▶ _WHAT YOU ARE ASKED TO DO_:
From the line with "-**epoch** = 25" to the line with "road signs easily.", retype every line exactly, including those two, and leave out the rest of the data below.

▶ _DATA EXTRACT_:
+ + + +

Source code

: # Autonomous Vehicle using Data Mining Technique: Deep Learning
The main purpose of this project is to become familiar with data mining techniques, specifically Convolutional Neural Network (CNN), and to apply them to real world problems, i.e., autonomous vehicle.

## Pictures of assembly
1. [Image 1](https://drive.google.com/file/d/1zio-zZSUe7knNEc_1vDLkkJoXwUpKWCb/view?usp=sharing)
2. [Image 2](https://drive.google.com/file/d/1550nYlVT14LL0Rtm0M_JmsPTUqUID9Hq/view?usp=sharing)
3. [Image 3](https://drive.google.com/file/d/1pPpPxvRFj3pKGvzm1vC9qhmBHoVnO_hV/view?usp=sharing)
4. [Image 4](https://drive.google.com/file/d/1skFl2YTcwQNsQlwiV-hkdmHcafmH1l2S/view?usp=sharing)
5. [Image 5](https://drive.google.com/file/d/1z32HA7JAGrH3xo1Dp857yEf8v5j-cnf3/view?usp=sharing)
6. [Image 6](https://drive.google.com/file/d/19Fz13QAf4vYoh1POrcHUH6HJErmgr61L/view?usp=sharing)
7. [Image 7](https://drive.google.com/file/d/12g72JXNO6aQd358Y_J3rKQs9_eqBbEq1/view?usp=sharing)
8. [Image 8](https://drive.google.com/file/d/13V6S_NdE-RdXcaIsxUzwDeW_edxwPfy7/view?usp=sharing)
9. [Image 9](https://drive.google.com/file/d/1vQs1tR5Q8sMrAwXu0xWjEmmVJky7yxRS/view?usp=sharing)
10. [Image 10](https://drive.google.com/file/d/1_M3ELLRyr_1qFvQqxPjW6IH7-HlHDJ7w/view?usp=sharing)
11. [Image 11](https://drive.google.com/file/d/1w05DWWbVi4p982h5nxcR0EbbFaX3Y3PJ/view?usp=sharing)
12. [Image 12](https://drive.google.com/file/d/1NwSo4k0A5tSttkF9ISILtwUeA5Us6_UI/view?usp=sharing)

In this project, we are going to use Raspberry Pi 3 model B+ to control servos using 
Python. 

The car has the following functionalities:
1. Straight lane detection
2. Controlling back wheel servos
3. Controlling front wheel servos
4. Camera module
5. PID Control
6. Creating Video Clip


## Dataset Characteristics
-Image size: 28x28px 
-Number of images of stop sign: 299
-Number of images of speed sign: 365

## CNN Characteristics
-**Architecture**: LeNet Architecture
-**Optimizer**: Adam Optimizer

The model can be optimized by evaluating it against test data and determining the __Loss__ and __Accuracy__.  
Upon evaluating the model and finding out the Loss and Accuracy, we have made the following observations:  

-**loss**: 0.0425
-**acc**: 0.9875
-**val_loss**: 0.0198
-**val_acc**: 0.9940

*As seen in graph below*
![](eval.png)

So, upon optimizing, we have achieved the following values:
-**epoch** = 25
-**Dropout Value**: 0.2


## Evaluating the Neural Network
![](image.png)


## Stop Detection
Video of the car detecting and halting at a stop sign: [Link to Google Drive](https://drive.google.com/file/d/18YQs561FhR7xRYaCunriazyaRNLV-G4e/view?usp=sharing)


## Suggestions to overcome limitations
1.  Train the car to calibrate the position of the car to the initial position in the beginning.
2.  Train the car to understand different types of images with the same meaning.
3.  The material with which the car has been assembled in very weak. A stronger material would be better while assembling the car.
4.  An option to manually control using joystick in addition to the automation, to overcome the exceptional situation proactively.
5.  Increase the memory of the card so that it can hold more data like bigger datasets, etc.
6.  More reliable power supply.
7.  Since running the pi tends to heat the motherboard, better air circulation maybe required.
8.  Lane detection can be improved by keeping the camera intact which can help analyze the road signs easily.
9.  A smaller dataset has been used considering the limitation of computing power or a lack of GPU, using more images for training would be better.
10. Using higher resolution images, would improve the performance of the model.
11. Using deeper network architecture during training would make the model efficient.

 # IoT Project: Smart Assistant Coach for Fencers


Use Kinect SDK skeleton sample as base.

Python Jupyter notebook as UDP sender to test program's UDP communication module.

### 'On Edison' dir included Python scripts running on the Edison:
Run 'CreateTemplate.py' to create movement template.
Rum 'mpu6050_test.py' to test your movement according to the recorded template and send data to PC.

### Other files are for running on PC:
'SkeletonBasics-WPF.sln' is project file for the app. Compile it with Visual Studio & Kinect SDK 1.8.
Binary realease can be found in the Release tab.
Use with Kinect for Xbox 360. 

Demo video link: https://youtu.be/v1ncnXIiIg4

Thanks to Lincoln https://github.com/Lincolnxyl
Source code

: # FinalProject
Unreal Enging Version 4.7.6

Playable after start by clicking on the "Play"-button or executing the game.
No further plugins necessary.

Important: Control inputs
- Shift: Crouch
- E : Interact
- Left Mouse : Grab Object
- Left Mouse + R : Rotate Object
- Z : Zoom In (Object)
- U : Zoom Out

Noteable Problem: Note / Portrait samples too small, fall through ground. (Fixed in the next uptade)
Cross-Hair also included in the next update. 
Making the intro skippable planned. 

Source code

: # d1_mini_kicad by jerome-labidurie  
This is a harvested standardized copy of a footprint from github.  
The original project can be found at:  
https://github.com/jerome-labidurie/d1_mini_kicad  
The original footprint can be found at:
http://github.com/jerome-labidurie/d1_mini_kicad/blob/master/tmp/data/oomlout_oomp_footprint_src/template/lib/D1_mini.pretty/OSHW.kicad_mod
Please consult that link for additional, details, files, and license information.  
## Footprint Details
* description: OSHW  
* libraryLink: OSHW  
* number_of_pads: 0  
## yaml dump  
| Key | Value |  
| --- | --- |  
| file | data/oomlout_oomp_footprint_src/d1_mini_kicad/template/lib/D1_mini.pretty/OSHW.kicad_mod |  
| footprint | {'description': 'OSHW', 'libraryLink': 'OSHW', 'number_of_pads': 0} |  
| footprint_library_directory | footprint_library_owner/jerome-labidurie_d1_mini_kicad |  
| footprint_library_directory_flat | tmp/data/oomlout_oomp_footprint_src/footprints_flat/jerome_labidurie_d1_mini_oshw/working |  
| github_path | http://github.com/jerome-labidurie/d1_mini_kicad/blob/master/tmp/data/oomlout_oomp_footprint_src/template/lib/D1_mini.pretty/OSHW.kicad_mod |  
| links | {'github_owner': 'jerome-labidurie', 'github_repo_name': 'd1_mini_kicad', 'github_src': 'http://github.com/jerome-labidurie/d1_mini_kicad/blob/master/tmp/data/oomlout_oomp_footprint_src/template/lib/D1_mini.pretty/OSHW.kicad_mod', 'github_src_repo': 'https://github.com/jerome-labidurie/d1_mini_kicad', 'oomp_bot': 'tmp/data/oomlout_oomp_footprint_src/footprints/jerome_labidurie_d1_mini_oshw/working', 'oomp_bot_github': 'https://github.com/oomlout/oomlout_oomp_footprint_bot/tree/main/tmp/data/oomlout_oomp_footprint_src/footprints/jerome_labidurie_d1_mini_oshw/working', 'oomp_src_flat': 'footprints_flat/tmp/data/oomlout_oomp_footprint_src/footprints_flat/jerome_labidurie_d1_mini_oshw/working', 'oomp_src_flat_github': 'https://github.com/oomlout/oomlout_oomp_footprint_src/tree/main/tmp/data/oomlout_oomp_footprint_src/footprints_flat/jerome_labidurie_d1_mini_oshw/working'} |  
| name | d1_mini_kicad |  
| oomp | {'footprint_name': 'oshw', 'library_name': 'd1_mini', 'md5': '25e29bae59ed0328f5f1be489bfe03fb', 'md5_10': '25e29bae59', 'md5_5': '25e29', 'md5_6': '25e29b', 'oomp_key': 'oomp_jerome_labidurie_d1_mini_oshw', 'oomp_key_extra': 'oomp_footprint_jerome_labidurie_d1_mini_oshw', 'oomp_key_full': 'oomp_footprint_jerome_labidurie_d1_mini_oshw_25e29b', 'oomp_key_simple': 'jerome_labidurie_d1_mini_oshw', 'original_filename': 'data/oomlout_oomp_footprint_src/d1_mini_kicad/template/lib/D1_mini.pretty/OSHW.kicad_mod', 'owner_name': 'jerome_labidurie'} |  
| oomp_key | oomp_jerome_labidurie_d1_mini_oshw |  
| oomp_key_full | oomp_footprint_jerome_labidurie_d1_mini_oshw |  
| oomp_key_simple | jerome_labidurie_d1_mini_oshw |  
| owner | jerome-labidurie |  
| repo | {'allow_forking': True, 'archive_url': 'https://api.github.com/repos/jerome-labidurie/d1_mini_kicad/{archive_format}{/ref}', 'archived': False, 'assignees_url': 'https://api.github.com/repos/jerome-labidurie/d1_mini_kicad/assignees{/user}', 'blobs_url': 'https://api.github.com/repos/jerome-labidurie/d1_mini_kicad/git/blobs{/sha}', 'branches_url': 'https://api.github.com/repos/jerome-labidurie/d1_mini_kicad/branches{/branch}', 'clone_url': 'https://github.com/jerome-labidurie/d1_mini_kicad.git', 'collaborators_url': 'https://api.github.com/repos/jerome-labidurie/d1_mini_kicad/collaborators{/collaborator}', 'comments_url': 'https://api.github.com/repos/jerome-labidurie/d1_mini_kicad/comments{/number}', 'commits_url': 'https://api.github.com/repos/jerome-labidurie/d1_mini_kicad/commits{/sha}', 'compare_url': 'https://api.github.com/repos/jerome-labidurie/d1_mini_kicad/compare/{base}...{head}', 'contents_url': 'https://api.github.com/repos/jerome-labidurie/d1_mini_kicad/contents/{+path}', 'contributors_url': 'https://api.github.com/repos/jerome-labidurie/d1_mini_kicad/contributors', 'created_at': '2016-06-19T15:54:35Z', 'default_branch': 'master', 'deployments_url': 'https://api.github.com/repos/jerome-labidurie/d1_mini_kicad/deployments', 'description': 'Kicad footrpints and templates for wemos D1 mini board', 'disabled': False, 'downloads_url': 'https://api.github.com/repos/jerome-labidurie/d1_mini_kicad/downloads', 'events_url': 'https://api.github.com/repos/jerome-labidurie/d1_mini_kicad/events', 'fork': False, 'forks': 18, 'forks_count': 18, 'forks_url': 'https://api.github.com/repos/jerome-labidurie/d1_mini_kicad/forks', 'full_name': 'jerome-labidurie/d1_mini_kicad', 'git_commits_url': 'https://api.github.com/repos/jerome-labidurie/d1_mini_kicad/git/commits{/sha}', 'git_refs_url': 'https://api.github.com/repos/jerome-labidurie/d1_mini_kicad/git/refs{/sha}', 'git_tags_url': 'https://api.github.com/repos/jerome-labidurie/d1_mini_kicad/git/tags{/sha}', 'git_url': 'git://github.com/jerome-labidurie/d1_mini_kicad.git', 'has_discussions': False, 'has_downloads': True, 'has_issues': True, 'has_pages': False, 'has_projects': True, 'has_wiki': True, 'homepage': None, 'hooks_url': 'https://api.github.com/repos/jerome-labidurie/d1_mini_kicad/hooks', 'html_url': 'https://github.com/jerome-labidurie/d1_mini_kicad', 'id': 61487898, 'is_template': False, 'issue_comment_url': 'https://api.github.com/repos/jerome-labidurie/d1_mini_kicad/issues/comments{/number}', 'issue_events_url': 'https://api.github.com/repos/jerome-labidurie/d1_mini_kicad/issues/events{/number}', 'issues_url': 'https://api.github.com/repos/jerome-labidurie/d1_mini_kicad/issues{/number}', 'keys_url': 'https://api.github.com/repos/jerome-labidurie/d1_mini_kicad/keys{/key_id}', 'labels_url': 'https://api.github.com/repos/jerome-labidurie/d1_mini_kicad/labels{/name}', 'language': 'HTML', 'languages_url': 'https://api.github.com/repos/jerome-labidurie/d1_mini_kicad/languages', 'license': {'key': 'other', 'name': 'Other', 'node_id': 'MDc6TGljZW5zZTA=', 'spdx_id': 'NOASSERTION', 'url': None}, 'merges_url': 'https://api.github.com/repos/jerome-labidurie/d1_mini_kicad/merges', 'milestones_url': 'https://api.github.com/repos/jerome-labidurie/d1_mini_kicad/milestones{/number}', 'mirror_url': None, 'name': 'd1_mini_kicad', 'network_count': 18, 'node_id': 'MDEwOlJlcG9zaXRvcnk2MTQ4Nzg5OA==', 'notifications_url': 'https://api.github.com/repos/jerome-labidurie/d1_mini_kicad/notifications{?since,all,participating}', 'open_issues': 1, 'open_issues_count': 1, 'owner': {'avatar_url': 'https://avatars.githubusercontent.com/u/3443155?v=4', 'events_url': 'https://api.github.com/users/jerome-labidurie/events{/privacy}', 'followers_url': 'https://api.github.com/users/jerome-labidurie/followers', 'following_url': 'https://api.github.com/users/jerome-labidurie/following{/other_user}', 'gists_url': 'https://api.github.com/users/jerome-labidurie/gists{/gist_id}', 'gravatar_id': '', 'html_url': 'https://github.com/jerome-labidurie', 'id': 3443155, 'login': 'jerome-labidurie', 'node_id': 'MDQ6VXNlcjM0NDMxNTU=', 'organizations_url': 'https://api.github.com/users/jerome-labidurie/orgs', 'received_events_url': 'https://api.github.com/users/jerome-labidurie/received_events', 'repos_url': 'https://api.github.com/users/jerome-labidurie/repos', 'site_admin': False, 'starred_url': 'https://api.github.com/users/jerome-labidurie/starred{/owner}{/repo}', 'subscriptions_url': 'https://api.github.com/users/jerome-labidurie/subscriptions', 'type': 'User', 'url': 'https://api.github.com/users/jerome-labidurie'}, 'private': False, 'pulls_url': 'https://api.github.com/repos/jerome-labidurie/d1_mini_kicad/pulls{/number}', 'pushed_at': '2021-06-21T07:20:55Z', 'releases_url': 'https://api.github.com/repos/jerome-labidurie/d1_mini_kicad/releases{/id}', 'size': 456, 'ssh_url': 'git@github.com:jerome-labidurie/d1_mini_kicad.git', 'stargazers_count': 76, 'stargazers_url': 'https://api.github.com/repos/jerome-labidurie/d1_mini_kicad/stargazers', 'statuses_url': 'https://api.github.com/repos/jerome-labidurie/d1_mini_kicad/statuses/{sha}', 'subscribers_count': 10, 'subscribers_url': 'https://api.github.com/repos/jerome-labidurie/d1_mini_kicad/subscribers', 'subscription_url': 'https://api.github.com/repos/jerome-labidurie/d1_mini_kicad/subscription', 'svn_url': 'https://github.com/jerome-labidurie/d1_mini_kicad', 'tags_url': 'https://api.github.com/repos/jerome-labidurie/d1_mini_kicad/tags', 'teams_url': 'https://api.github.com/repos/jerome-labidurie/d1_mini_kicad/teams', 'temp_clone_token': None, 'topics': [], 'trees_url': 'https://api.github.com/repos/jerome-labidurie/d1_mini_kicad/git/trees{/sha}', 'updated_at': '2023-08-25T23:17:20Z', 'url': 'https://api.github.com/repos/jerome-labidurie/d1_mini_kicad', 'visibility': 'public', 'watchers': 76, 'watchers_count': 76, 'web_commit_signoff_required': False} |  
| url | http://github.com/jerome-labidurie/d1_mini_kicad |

+ + + +

▶ _EXERCISE SOLUTION_:
-**epoch** = 25
-**Dropout Value**: 0.2


## Evaluating the Neural Network
![](image.png)


## Stop Detection
Video of the car detecting and halting at a stop sign: [Link to Google Drive](https://drive.google.com/file/d/18YQs561FhR7xRYaCunriazyaRNLV-G4e/view?usp=sharing)


## Suggestions to overcome limitations
1.  Train the car to calibrate the position of the car to the initial position in the beginning.
2.  Train the car to understand different types of images with the same meaning.
3.  The material with which the car has been assembled in very weak. A stronger material would be better while assembling the car.
4.  An option to manually control using joystick in addition to the automation, to overcome the exceptional situation proactively.
5.  Increase the memory of the card so that it can hold more data like bigger datasets, etc.
6.  More reliable power supply.
7.  Since running the pi tends to heat the motherboard, better air circulation maybe required.
8.  Lane detection can be improved by keeping the camera intact which can help analyze the road signs easily.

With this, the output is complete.